Here are my October 29, 2015 remarks at the World Congress of Families IX in Salt Lake City.
Many religious institutions in America no longer want to defend marriage, family and life because their elites, having transitioned from old liberalism to postmodernism, do not believe in them. Instead many of these elites have actively joined secularism to advocate the deconstruction of marriage and family. Five of 7 Mainline Protestant denominations have rejected natural marriage in favor of same sex rites and other arrangements.
Some, like the Episcopal Church, now endorse transgender clergy.
The United Church of Christ recently has touted a “drag Gospel.”
No Mainline Protestant denomination is pro life. Many are affiliated with the Religious Coalition for Reproductive Choice.
These anti-family and anti-life stances have helped ensure Mainline collapse. None of these denominations are successfully attracting large numbers of young people. Fifty years ago one of six Americans belonged to these churches. Now fewer than one in 16 do.
Mainline spiritual and ethical failures, above all on marriage, family and life, have metastasized to the Evangelical and Catholic worlds, among other religious communities.

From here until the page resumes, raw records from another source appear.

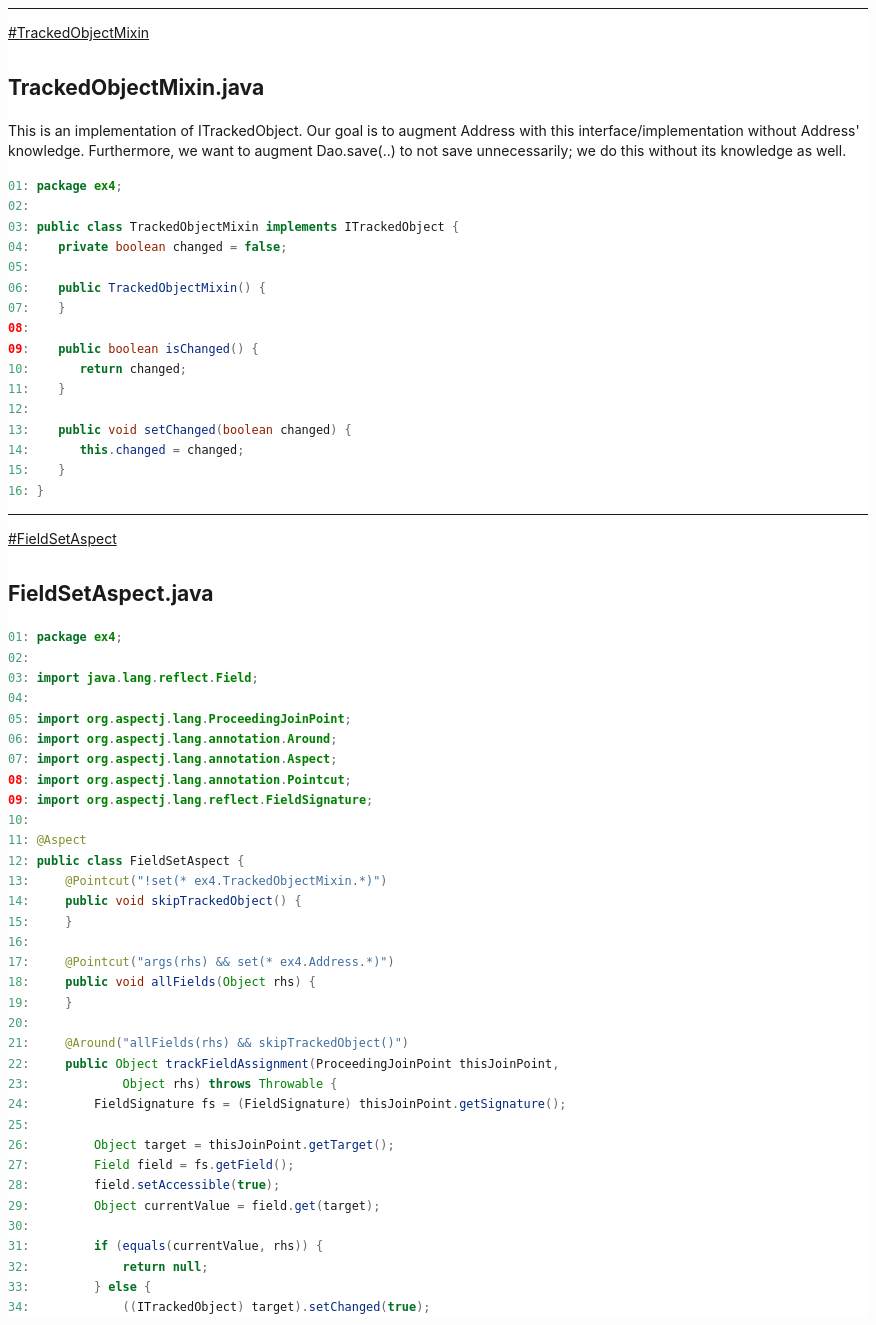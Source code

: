 ----
[#TrackedObjectMixin]({{site.pagesurl}}/#TrackedObjectMixin)
## TrackedObjectMixin.java
This is an implementation of ITrackedObject. Our goal is to augment Address with this interface/implementation without Address' knowledge. Furthermore, we want to augment Dao.save(..) to not save unnecessarily; we do this without its knowledge as well.
```java
01: package ex4;
02: 
03: public class TrackedObjectMixin implements ITrackedObject {
04:    private boolean changed = false;
05: 
06:    public TrackedObjectMixin() {
07:    }
08: 
09:    public boolean isChanged() {
10:       return changed;
11:    }
12: 
13:    public void setChanged(boolean changed) {
14:       this.changed = changed;
15:    }
16: }
```
----
[#FieldSetAspect]({{site.pagesurl}}/#FieldSetAspect)
## FieldSetAspect.java
```java
01: package ex4;
02: 
03: import java.lang.reflect.Field;
04: 
05: import org.aspectj.lang.ProceedingJoinPoint;
06: import org.aspectj.lang.annotation.Around;
07: import org.aspectj.lang.annotation.Aspect;
08: import org.aspectj.lang.annotation.Pointcut;
09: import org.aspectj.lang.reflect.FieldSignature;
10: 
11: @Aspect
12: public class FieldSetAspect {
13:     @Pointcut("!set(* ex4.TrackedObjectMixin.*)")
14:     public void skipTrackedObject() {
15:     }
16: 
17:     @Pointcut("args(rhs) && set(* ex4.Address.*)")
18:     public void allFields(Object rhs) {
19:     }
20: 
21:     @Around("allFields(rhs) && skipTrackedObject()")
22:     public Object trackFieldAssignment(ProceedingJoinPoint thisJoinPoint,
23:             Object rhs) throws Throwable {
24:         FieldSignature fs = (FieldSignature) thisJoinPoint.getSignature();
25: 
26:         Object target = thisJoinPoint.getTarget();
27:         Field field = fs.getField();
28:         field.setAccessible(true);
29:         Object currentValue = field.get(target);
30: 
31:         if (equals(currentValue, rhs)) {
32:             return null;
33:         } else {
34:             ((ITrackedObject) target).setChanged(true);
```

Almost everywhere there is explicit or implicit debate over whether to cleave to historic religious teachings or to accommodate secular culture, even though the latter, however politically expedient, inevitably weakens religious communities.
A major threat to vibrant religious defense of marriage, family and life is the ascendancy of the Evangelical Left and even attitudes not on the Left that minimize these issues seen as controversial and not winsome for the Gospel or supposedly lost causes not meriting major effort in social witness. Sometimes the avoidance of these issues is strategic, and sometimes it is doctrinal.
Some Evangelicals instead urge finding common ground with secularism and focus on non-controversial social justice issues. Others counsel pulling inward, focusing on internal church life and not the wider culture.
Most of the Christian and Evangelical world has been relatively silent about assaults on religious liberty over marriage and life involving the Obamacare HHH mandate and cases involving catering same sex rites. Notable exceptions have been Southern Baptist and Catholic bishops, among others, including many in this room.